* _Information provided_
◆ ◆ ◆

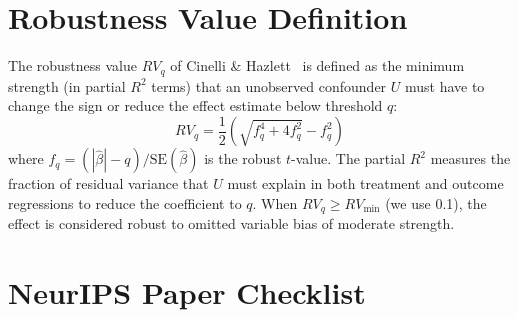 \documentclass{article}
\begin{document}
\section{Robustness Value Definition}
\label{sec:rv-definition}

The robustness value $RV_q$ of Cinelli \& Hazlett~\cite{cinelli2020}
is defined as the minimum strength (in partial $R^2$ terms) that an
unobserved confounder $U$ must have to change the sign or reduce the
effect estimate below threshold $q$:
\begin{equation}
  RV_q = \frac{1}{2}\left(\sqrt{f_q^4 + 4f_q^2} - f_q^2\right)
\end{equation}
where $f_q = (|\hat{\beta}| - q) / \text{SE}(\hat{\beta})$ is the
robust $t$-value. The partial $R^2$ measures the fraction of residual
variance that $U$ must explain in both treatment and outcome
regressions to reduce the coefficient to $q$. When
$RV_q \geq RV_{\min}$ (we use 0.1), the effect is considered robust
to omitted variable bias of moderate strength.


\section{NeurIPS Paper Checklist}
\label{sec:checklist}
\end{document}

◆ ◆ ◆

* _Task to carry out_
Output the entries above exactly. Do not include the pictures.

* _Reply_
 \documentclass{article}
\begin{document}
\section{Robustness Value Definition}
\label{sec:rv-definition}

The robustness value $RV_q$ of Cinelli \& Hazlett~\cite{cinelli2020}
is defined as the minimum strength (in partial $R^2$ terms) that an
unobserved confounder $U$ must have to change the sign or reduce the
effect estimate below threshold $q$:
\begin{equation}
  RV_q = \frac{1}{2}\left(\sqrt{f_q^4 + 4f_q^2} - f_q^2\right)
\end{equation}
where $f_q = (|\hat{\beta}| - q) / \text{SE}(\hat{\beta})$ is the
robust $t$-value. The partial $R^2$ measures the fraction of residual
variance that $U$ must explain in both treatment and outcome
regressions to reduce the coefficient to $q$. When
$RV_q \geq RV_{\min}$ (we use 0.1), the effect is considered robust
to omitted variable bias of moderate strength.


\section{NeurIPS Paper Checklist}
\label{sec:checklist}
\end{document}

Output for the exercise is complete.